- Requirement: In the entries that follow, find the word "https" and report each line it is on.

Saved data entries
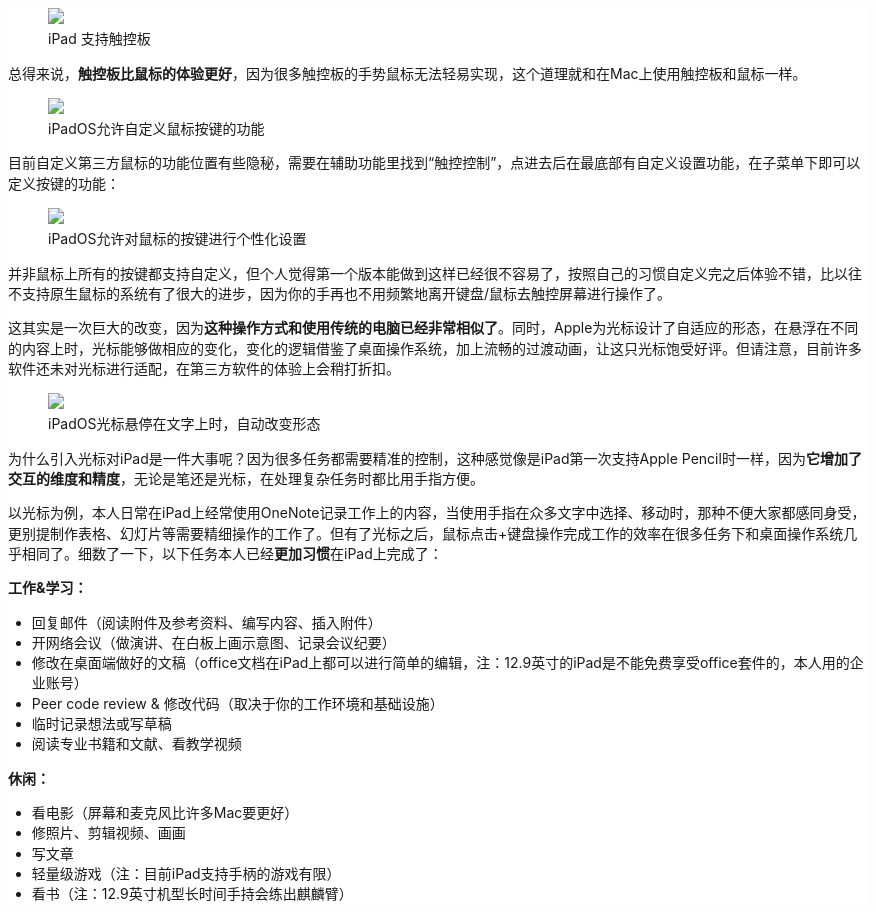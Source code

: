 <figure>
  <img src="https://user-images.githubusercontent.com/26101303/121772314-4276f000-cba7-11eb-8efc-97746f9295c6.jpg" width="600" />
  <figcaption>iPad 支持触控板</figcaption>
</figure>


总得来说，**触控板比鼠标的体验更好**，因为很多触控板的手势鼠标无法轻易实现，这个道理就和在Mac上使用触控板和鼠标一样。

<figure>
  <img src="https://user-images.githubusercontent.com/26101303/121772330-5884b080-cba7-11eb-943d-25972911ceec.png" width="600" />
  <figcaption>iPadOS允许自定义鼠标按键的功能</figcaption>
</figure>


目前自定义第三方鼠标的功能位置有些隐秘，需要在辅助功能里找到“触控控制”，点进去后在最底部有自定义设置功能，在子菜单下即可以定义按键的功能：

<figure>
  <img src="https://user-images.githubusercontent.com/26101303/121772339-6cc8ad80-cba7-11eb-8129-348e7458cdae.png" width="600" />
  <figcaption>iPadOS允许对鼠标的按键进行个性化设置</figcaption>
</figure>


并非鼠标上所有的按键都支持自定义，但个人觉得第一个版本能做到这样已经很不容易了，按照自己的习惯自定义完之后体验不错，比以往不支持原生鼠标的系统有了很大的进步，因为你的手再也不用频繁地离开键盘/鼠标去触控屏幕进行操作了。

这其实是一次巨大的改变，因为**这种操作方式和使用传统的电脑已经非常相似了**。同时，Apple为光标设计了自适应的形态，在悬浮在不同的内容上时，光标能够做相应的变化，变化的逻辑借鉴了桌面操作系统，加上流畅的过渡动画，让这只光标饱受好评。但请注意，目前许多软件还未对光标进行适配，在第三方软件的体验上会稍打折扣。


<figure>
  <img src="https://user-images.githubusercontent.com/26101303/121772354-7e11ba00-cba7-11eb-9e54-9f9cd2526f52.jpg" width="600" />
  <figcaption>iPadOS光标悬停在文字上时，自动改变形态</figcaption>
</figure>


为什么引入光标对iPad是一件大事呢？因为很多任务都需要精准的控制，这种感觉像是iPad第一次支持Apple Pencil时一样，因为**它增加了交互的维度和精度**，无论是笔还是光标，在处理复杂任务时都比用手指方便。

以光标为例，本人日常在iPad上经常使用OneNote记录工作上的内容，当使用手指在众多文字中选择、移动时，那种不便大家都感同身受，更别提制作表格、幻灯片等需要精细操作的工作了。但有了光标之后，鼠标点击+键盘操作完成工作的效率在很多任务下和桌面操作系统几乎相同了。细数了一下，以下任务本人已经**更加习惯**在iPad上完成了：

**工作&学习：**

* 回复邮件（阅读附件及参考资料、编写内容、插入附件）
* 开网络会议（做演讲、在白板上画示意图、记录会议纪要）
* 修改在桌面端做好的文稿（office文档在iPad上都可以进行简单的编辑，注：12.9英寸的iPad是不能免费享受office套件的，本人用的企业账号）
* Peer code review & 修改代码（取决于你的工作环境和基础设施）
* 临时记录想法或写草稿
* 阅读专业书籍和文献、看教学视频

**休闲：**

* 看电影（屏幕和麦克风比许多Mac要更好）
* 修照片、剪辑视频、画画
* 写文章
* 轻量级游戏（注：目前iPad支持手柄的游戏有限）
* 看书（注：12.9英寸机型长时间手持会练出麒麟臂）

- Response to this exercise:
  <img src="https://user-images.githubusercontent.com/26101303/121772314-4276f000-cba7-11eb-8efc-97746f9295c6.jpg" width="600" />
  <img src="https://user-images.githubusercontent.com/26101303/121772330-5884b080-cba7-11eb-943d-25972911ceec.png" width="600" />
  <img src="https://user-images.githubusercontent.com/26101303/121772339-6cc8ad80-cba7-11eb-8129-348e7458cdae.png" width="600" />
  <img src="https://user-images.githubusercontent.com/26101303/121772354-7e11ba00-cba7-11eb-9e54-9f9cd2526f52.jpg" width="600" />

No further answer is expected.